This trial is evaluating whether CF33-hNIS will improve 2 primary outcomes, 6 secondary outcomes, and 1 other outcome in patients with Solid Tumors, Advanced Solid Tumors. Measurement will happen over the course of 21 days from first dose of study drug.
This trial requires 100 total participants across 4 different treatment groups
This trial involves 4 different treatments. CF33-hNIS is the primary treatment being studied. Participants will be divided into 4 treatment groups. There is no placebo group. The treatments being tested are in Phase 1 and are in the first stage of evaluation with people.
Solid tumors can be classified by tumor stage (localized vs. metastatic) to predict their curability. Localized solid tumor (Stage I) and advanced solid tumor (Stage II+ with or without chemotherapy) can be accurately described by an improved predictive model that stratifies outcomes and can be implemented in clinical trials.
1,300 patients were newly diagnosed with solid tumors a year in 2003, representing 2.9% of the total population. The mean age of solid tumor diagnosis was 61.7 yr. Most patients were treated at non-designated hospitals; however, 32% of solid tumor patients were treated at specialty hospitals. More than half of all patients who were treated at specialty hospitals were hospitalized. In 2006 and 2007, the solid tumor incidence was higher in females than in males; the overall incidence was lowest among those aged <45 yr. Most patients with solid tumors were Caucasians, followed by Hispanics.

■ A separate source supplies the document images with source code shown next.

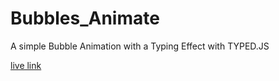 # Bubbles_Animate

A simple Bubble Animation with a Typing Effect with TYPED.JS

<a href="https://labodinho.github.io/Bubbles_Animate/" target="_blanck">live link</a>
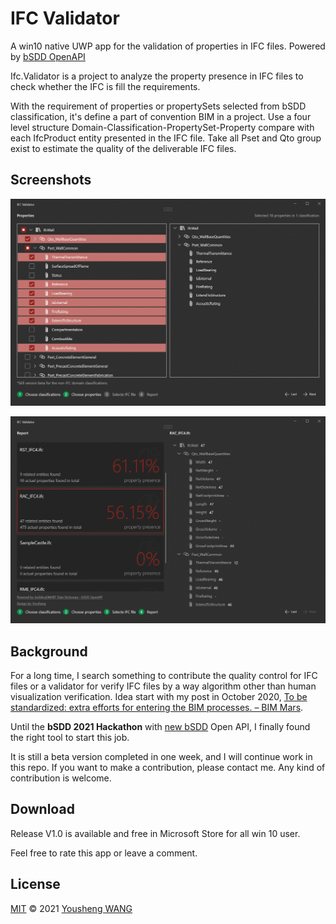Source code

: # IFC Validator

A win10 native UWP app for the validation of properties in IFC files. 
Powered by [bSDD OpenAPI](https://github.com/buildingSMART/bSDD)

Ifc.Validator is a project to analyze the property presence in IFC files to check whether the IFC is fill the requirements.

With the requirement of properties or propertySets selected from bSDD classification, it's define a part of convention BIM in a project. Use a four level structure Domain-Classification-PropertySet-Property compare with each IfcProduct entity presented in the IFC file. Take all Pset and Qto group exist to estimate the quality of the deliverable IFC files.

## Screenshots
 
![alt text](https://github.com/youshengCode/Ifc.Validator/blob/master/Images/step2.png)

![alt text](https://github.com/youshengCode/Ifc.Validator/blob/master/Images/step4.png)

## Background

For a long time, I search something to contribute the quality control for IFC files or a validator for verify IFC files by a way algorithm other than human visualization verification. Idea start with my post in October 2020, [To be standardized: extra efforts for entering the BIM processes. – BIM Mars](https://bimmars.com/to-be-standardized-extra-efforts-for-entering-the-bim-processes/).

Until the **bSDD 2021 Hackathon** with [new bSDD](https://www.buildingsmart.org/users/services/buildingsmart-data-dictionary/) Open API, I finally found the right tool to start this job.

It is still a beta version completed in one week, and I will continue work in this repo. If you want to make a contribution, please contact me. Any kind of contribution is welcome. 

## Download

Release V1.0 is available and free in Microsoft Store for all win 10 user. 

Feel free to rate this app or leave a comment.

## License

[MIT](https://github.com/youshengCode/Ifc.Validator/blob/master/LICENSE.md) © 2021 [Yousheng WANG](https://github.com/youshengCode)
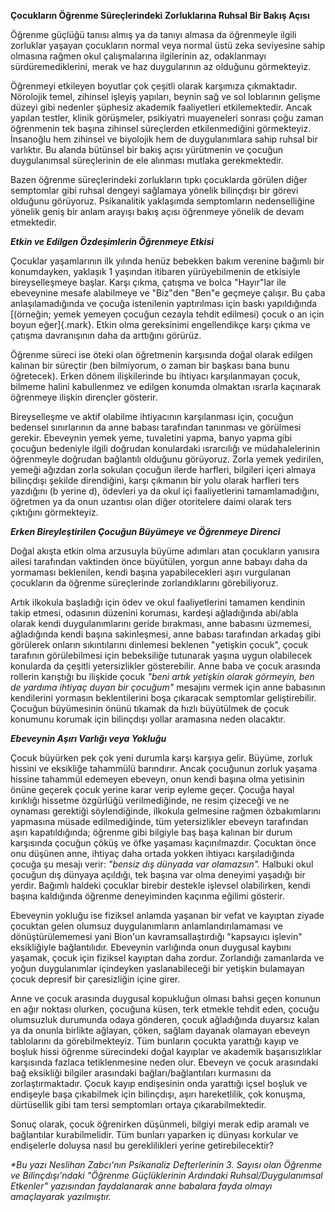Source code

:**Çocukların Öğrenme Süreçlerindeki Zorluklarına Ruhsal Bir Bakış
Açısı**

Öğrenme güçlüğü tanısı almış ya da tanıyı almasa da öğrenmeyle ilgili
zorluklar yaşayan çocukların normal veya normal üstü zeka seviyesine
sahip olmasına rağmen okul çalışmalarına ilgilerinin az, odaklanmayı
sürdüremediklerini, merak ve haz duygularının az olduğunu görmekteyiz.

Öğrenmeyi etkileyen boyutlar çok çeşitli olarak karşımıza çıkmaktadır.
Nörolojik temel, zihinsel işleyiş yapıları, beynin sağ ve sol loblarının
gelişme düzeyi gibi nedenler şüphesiz akademik faaliyetleri
etkilemektedir. Ancak yapılan testler, klinik görüşmeler, psikiyatri
muayeneleri sonrası çoğu zaman öğrenmenin tek başına zihinsel
süreçlerden etkilenmediğini görmekteyiz. İnsanoğlu hem zihinsel ve
biyolojik hem de duygulanımlara sahip ruhsal bir varlıktır. Bu alanda
bütünsel bir bakış açısı yürütmenin ve çocuğun duygulanımsal
süreçlerinin de ele alınması mutlaka gerekmektedir.

Bazen öğrenme süreçlerindeki zorlukların tıpkı çocuklarda görülen diğer
semptomlar gibi ruhsal dengeyi sağlamaya yönelik bilinçdışı bir görevi
olduğunu görüyoruz. Psikanalitik yaklaşımda semptomların nedenselliğine
yönelik geniş bir anlam arayışı bakış açısı öğrenmeye yönelik de devam
etmektedir.

***Etkin ve Edilgen Özdeşimlerin Öğrenmeye Etkisi***

Çocuklar yaşamlarının ilk yılında henüz bebekken bakım verenine bağımlı
bir konumdayken, yaklaşık 1 yaşından itibaren yürüyebilmenin de
etkisiyle bireyselleşmeye başlar. Karşı çıkma, çatışma ve bolca
\"Hayır\"lar ile ebeveynine mesafe alabilmeye ve \"Biz\"den \"Ben\"e
geçmeye çalışır. Bu çaba anlaşılamadığında ve çocuğa istenilenin
yaptırılması için baskı yapıldığında [(örneğin; yemek yemeyen çocuğun
cezayla tehdit edilmesi) çocuk o an için boyun eğer]{.mark}. Etkin olma
gereksinimi engellendikçe karşı çıkma ve çatışma davranışının daha da
arttığını görürüz.

Öğrenme süreci ise öteki olan öğretmenin karşısında doğal olarak edilgen
kalınan bir süreçtir (ben bilmiyorum, o zaman bir başkası bana bunu
öğretecek). Erken dönem ilişkilerinde bu ihtiyacı karşılanmayan çocuk,
bilmeme halini kabullenmez ve edilgen konumda olmaktan ısrarla kaçınarak
öğrenmeye ilişkin dirençler gösterir.

Bireyselleşme ve aktif olabilme ihtiyacının karşılanması için, çocuğun
bedensel sınırlarının da anne babası tarafından tanınması ve görülmesi
gerekir. Ebeveynin yemek yeme, tuvaletini yapma, banyo yapma gibi
çocuğun bedeniyle ilgili doğrudan konulardaki ısrarcılığı ve
müdahalelerinin öğrenmeyle doğrudan bağlantılı olduğunu görüyoruz. Zorla
yemek yedirilen, yemeği ağızdan zorla sokulan çocuğun ilerde harfleri,
bilgileri içeri almaya bilinçdışı şekilde direndiğini, karşı çıkmanın
bir yolu olarak harfleri ters yazdığını (b yerine d), ödevleri ya da
okul içi faaliyetlerini tamamlamadığını, öğretmen ya da onun uzantısı
olan diğer otoritelere daimi olarak ters çıktığını görmekteyiz.

***Erken Bireyleştirilen Çocuğun Büyümeye ve Öğrenmeye Direnci***

Doğal akışta etkin olma arzusuyla büyüme adımları atan çocukların
yanısıra ailesi tarafından vaktinden önce büyütülen, yorgun anne babayı
daha da yormaması beklenilen, kendi başına yapabilecekleri aşırı
vurgulanan çocukların da öğrenme süreçlerinde zorlandıklarını
görebiliyoruz.

Artık ilkokula başladığı için ödev ve okul faaliyetlerini tamamen
kendinin takip etmesi, odasının düzenini koruması, kardeşi ağladığında
abi/abla olarak kendi duygulanımlarını geride bırakması, anne babasını
üzmemesi, ağladığında kendi başına sakinleşmesi, anne babası tarafından
arkadaş gibi görülerek onların sıkıntılarını dinlemesi beklenen
\"yetişkin çocuk\", çocuk tarafının görülebilmesi için bebeksiliğe
tutunarak yaşına uygun olabilecek konularda da çeşitli yetersizlikler
gösterebilir. Anne baba ve çocuk arasında rollerin karıştığı bu ilişkide
çocuk *\"beni artık yetişkin olarak görmeyin, ben de yardıma ihtiyaç
duyan bir çocuğum\"* mesajını vermek için anne babasının kendilerini
yormasın beklentilerini boşa çıkaracak semptomlar geliştirebilir.
Çocuğun büyümesinin önünü tıkamak da hızlı büyütülmek de çocuk konumunu
korumak için bilinçdışı yollar aramasına neden olacaktır.

***Ebeveynin Aşırı Varlığı veya Yokluğu***

Çocuk büyürken pek çok yeni durumla karşı karşıya gelir. Büyüme, zorluk
hissini ve eksikliğe tahammülü barındırır. Ancak çocuğunun zorluk yaşama
hissine tahammül edemeyen ebeveyn, onun kendi başına olma yetisinin
önüne geçerek çocuk yerine karar verip eyleme geçer. Çocuğa hayal
kırıklığı hissetme özgürlüğü verilmediğinde, ne resim çizeceği ve ne
oynaması gerektiği söylendiğinde, ilkokula gelmesine rağmen
özbakımlarını yapmasına müsade edilmediğinde, tüm yetersizlikler ebeveyn
tarafından aşırı kapatıldığında; öğrenme gibi bilgiyle baş başa kalınan
bir durum karşısında çocuğun çöküş ve öfke yaşaması kaçınılmazdır.
Çocuktan önce onu düşünen anne, ihtiyaç daha ortada yokken ihtiyacı
karşıladığında çocuğa şu mesajı verir: *\"bensiz dış dünyada var
olamazsın\".* Halbuki okul çocuğun dış dünyaya açıldığı, tek başına var
olma deneyimi yaşadığı bir yerdir. Bağımlı haldeki çocuklar birebir
destekle işlevsel olabilirken, kendi başına kaldığında öğrenme
deneyiminden kaçınma eğilimi gösterir.

Ebeveynin yokluğu ise fiziksel anlamda yaşanan bir vefat ve kayıptan
ziyade çocuktan gelen olumsuz duygulanımların anlamlandırılamaması ve
dönüştürülememesi yani Bion\'un kavramsallaştırdığı \"kapsayıcı
işlevin\" eksikliğiyle bağlantılıdır. Ebeveynin varlığında onun duygusal
kaybını yaşamak, çocuk için fiziksel kayıptan daha zordur. Zorlandığı
zamanlarda ve yoğun duygulanımlar içindeyken yaslanabileceği bir
yetişkin bulamayan çocuk depresif bir çaresizliğin içine girer.

Anne ve çocuk arasında duygusal kopukluğun olması bahsi geçen konunun en
ağır noktası olurken, çocuğuna küsen, terk etmekle tehdit eden, çocuğu
olumsuzluk durumunda odaya gönderen, çocuk ağladığında duyarsız kalan ya
da onunla birlikte ağlayan, çöken, sağlam dayanak olamayan ebeveyn
tablolarını da görebilmekteyiz. Tüm bunların çocukta yarattığı kayıp ve
boşluk hissi öğrenme sürecindeki doğal kayıplar ve akademik
başarısızlıklar karşısında fazlaca tetiklenmesine neden olur. Ebeveyn ve
çocuk arasındaki bağ eksikliği bilgiler arasındaki bağları/bağlantıları
kurmasını da zorlaştırmaktadır. Çocuk kayıp endişesinin onda yarattığı
içsel boşluk ve endişeyle başa çıkabilmek için bilinçdışı, aşırı
hareketlilik, çok konuşma, dürtüsellik gibi tam tersi semptomları ortaya
çıkarabilmektedir.

Sonuç olarak, çocuk öğrenirken düşünmeli, bilgiyi merak edip aramalı ve
bağlantılar kurabilmelidir. Tüm bunları yaparken iç dünyası korkular ve
endişelerle doluysa nasıl bu gereklilikleri yerine getirebilecektir?

*\*Bu yazı Neslihan Zabcı\'nın Psikanaliz Defterlerinin 3. Sayısı olan
Öğrenme ve Bilinçdışı\'ndaki \"Öğrenme Güçlüklerinin Ardındaki
Ruhsal/Duygulanımsal Etkenler\" yazısından faydalanarak anne babalara
fayda olmayı amaçlayarak yazılmıştır.*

Solid tumors are all solid and non-liquefied carcinomas in which the tumor cells do not break through the lining of the cavity. They can be benign or malignant. Solid tumors may contain a cyst, and can be subclassified as well differentiated, moderately differentiated and poorly differentiated. Although the diagnosis and sub-classification of a solid tumor based on the degree of differentiation is challenging, these types of tumors differ in biological behavior. Solid tumors are typically diagnosed after a CT scan is obtained to detect a tumor in the solid organs, in particular lung, bowel and bladder, in an attempt to prevent future metastasis and in an attempt to assess the general condition of the patient.
Among patients with advanced solid tumors, a subset who may have asbestosis or who respond to chemotherapy and who are potentially candidates for chemotherapy that includes a platinum-based drug.
Signs of solid tumors can present and worsen, but can also be a cause of cancer-related death. However, since most of the time this cancer is not diagnosed and treated before dying and there is a big discrepancy between the actual signs and the signs described by the patient, we argue that there must be a more complete assessment of the patients signs of solid tumors than what's currently implemented.
Solid tumors are a complex group of diseases with diverse causes and a wide spectrum of clinical manifestations. The underlying causes and mechanisms of solid tumors are still being elucidated.
There is a large group of patients who may not benefit from clinical trials for solid tumors and should not be subjected to unnecessarily intensive therapy.
Different genetic backgrounds of solid tumors with poor survival are frequent. On the basis of the results of this study, we suggest that these tumors are probably and more strongly linked with the clinical course than with the age at onset. They are mainly associated with the solid phenotype and/or with the type of primary tumor.
In the setting of non-therapeutic FDG-PET (Positron Emission Tomography) or as part of a diagnostic work-up, the combination of an FDG-positive lesion with the presence of a cold nodule of an <or=1 cm but ≥2 cm solid mass (such as renal cell carcinoma, bladder transitional cell carcinoma, and pancreatic cancer) has a high potential value for identifying FDG-PET avid tumors. This is particularly true in patients on [5-fluorouracil chemotherapy] who have a lesion that might show an abnormality, but does not change much and is generally not associated with an increase in serum CEA values.
When compared to conventional therapy, chemotherapy can prolong life in many different types of advanced solid tumors. In our study, quality of life was not substantially affected by the addition of Cf33-HiN to standard of care chemotherapy. In contrast, the addition of Cf33-Hon-1 to chemotherapy appeared to significantly improve symptom control for some patients with advanced solid tumors.
New molecularly targeted agents have been developed to treat malignant tumors including cancer of the lung, head and neck, gastrointestinal tract, kidney, pancreas, thyroid, breast, uterus, and prostate. A recent study (https://www.ncbi.nlm.nih.gov/pubmed/32613953<nowiki>!)</nowiki> indicated a statistically significant (p<0.01) increase in survival with the use of nintedanib in combination with chemotherapy compared with standard chemotherapy alone in metastatic patients with solid tumors. Further studies are needed to confirm these findings.
A basic biologic question to ask at every cancer diagnosis is if the cancer is a solid tumor, otherwise known as advanced solid tumor. A solid tumor is an organ that contains cancer cells in the outer envelope of the soft tissue and surrounds the internal organs and/or the bone. Solid tumors comprise 90% or more of cancers and may occur in all parts of the body, including the nose, lung, colon, breast, prostate, stomach, skin, pancreas, kidney, brain, and thyroid. This article addresses the cancer cells that make up solid tumors in those five organs.